Late last night the U.S. House narrowly approved its version of the health care reform bill by a vote of 220-215. Only one Republican, first termer Rep. Joseph Cao (LA), voted yes and 39 Democrats voted no. Roll call here.
A triumphant Speaker Nancy Pelosi likened the legislation to the passage of Social Security in 1935 and Medicare 30 years later. “Oh, what a night!” she proclaimed at the beginning of a press conference held after the vote. Obama issued a statement saying, “I look forward to signing it into law by the end of the year.”
“It provides coverage for 96 percent of Americans. It offers everyone, regardless of health or income, the peace of mind that comes from knowing they will have access to affordable health care when they need it,” said Rep. John Dingell, the 83-year-old Michigan lawmaker who has introduced national health insurance in every Congress since succeeding his father in 1955.
In the run-up to a final vote, conservatives from the two political parties joined forces to impose tough new restrictions on abortion coverage in insurance policies to be sold to many individuals and small groups. They prevailed on a roll call of 240-194. Ironically, that only solidified support for the legislation, clearing the way for conservative Democrats to vote for it.
The legislation would require most Americans to carry insurance and provide federal subsidies to those who otherwise could not afford it. Large companies would have to offer coverage to their employees. Both consumers and companies would be slapped with penalties if they defied the government’s mandates.
President Obama is predicting that the Senate will pass the bill too, but Sen. Lindsey Graham (R-SC) calls the House’s bill “dead on arrival.”
The president, in brief remarks from the Rose Garden in Washington, said the 220-215 House vote brings the country closer than it’s ever been to a health care overhaul. Obama said the “historic” passage marked a “courageous vote” for many representatives, given the toxicity of the debate surrounding the bill, and predicted that lawmakers will view the eventual signing of the legislation as their “finest moment” in public service. “Now it falls on the United States Senate to take the baton and bring this effort to the finish line on behalf of the American people,” Obama said. “And I’m absolutely confident that they will.”
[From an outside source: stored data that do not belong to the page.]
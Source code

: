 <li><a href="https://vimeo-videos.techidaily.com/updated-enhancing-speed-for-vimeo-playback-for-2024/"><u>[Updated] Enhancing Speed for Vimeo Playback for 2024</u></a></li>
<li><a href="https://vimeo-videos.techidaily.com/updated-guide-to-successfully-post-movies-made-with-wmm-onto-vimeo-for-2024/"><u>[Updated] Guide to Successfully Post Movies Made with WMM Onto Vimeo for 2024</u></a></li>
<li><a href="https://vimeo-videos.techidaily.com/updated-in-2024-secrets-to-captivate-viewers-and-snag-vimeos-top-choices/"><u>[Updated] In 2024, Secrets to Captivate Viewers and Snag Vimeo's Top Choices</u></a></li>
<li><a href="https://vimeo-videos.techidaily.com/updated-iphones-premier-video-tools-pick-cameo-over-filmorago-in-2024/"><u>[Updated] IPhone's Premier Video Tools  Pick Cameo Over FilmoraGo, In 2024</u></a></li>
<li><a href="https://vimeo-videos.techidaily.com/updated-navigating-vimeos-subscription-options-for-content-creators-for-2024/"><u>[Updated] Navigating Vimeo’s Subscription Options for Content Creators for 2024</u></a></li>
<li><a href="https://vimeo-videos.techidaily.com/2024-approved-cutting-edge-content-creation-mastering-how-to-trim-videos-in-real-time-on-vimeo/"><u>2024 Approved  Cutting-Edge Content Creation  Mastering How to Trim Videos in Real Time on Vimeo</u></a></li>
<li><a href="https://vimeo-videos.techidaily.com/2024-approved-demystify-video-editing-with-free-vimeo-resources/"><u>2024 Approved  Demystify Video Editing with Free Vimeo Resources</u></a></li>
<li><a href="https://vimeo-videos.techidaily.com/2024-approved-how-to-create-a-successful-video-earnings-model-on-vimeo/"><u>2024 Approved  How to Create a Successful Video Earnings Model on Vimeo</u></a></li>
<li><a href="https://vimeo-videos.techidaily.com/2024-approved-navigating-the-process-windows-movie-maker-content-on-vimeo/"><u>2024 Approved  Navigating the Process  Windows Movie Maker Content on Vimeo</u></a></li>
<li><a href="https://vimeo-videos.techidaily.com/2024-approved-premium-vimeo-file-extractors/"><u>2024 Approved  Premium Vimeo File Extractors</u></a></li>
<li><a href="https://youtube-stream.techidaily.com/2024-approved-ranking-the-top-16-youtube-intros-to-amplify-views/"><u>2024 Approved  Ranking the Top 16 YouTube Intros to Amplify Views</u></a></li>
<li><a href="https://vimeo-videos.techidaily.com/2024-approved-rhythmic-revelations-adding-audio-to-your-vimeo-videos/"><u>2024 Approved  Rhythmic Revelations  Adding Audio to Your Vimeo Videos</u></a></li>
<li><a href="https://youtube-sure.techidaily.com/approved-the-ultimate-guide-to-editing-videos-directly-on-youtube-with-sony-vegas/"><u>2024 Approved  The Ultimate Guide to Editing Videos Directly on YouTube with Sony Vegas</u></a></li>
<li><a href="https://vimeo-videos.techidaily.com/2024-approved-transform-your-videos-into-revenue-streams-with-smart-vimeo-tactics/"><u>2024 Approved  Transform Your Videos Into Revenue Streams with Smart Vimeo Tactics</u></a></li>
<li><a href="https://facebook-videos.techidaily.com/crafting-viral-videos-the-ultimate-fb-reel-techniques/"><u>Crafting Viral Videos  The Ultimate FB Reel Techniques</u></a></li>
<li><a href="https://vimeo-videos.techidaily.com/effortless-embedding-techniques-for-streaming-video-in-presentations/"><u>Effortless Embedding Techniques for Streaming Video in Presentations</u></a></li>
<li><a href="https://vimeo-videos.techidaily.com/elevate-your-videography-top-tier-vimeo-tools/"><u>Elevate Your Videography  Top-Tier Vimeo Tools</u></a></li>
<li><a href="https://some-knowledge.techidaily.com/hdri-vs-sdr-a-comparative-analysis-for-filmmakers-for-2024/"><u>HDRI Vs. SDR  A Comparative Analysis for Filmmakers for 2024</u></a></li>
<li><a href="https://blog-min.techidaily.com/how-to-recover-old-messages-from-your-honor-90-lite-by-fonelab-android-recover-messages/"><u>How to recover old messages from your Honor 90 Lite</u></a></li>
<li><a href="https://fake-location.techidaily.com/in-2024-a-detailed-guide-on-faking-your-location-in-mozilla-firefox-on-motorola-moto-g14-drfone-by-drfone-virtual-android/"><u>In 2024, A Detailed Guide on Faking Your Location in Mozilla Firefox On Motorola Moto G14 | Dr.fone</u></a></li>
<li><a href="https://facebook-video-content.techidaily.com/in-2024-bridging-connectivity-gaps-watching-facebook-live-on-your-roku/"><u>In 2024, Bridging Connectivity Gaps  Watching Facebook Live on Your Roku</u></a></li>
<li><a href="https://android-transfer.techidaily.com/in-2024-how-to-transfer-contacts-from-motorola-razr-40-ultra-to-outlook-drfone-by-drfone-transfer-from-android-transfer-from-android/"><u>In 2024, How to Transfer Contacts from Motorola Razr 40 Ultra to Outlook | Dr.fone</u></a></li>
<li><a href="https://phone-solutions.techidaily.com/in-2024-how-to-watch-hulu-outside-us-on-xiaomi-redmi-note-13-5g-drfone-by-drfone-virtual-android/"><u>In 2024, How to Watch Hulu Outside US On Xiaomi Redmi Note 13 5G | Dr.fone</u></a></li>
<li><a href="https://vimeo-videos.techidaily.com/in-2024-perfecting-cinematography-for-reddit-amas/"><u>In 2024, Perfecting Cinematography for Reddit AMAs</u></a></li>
But key senators suggested such optimism could be premature, with Republicans enjoying stronger numbers in the Senate and important differences between the House and Senate legislation still unresolved. “The House bill is dead on arrival in the Senate,” Sen. Lindsey Graham, R-S.C., said on CBS’ “Face the Nation,” noting that 39 Democrats “bailed out” on the bill Saturday night. “It was a bill written by liberals for liberals. … So the House bill is a non-starter in the Senate.” The Senate is not considering the House bill at the moment. The chamber has its own version of the legislation, which includes a different version of a government-backed health insurance plan, or “public option,” and different funding mechanisms. But the differences between the two bills would have to be reconciled should the Senate approve its proposal.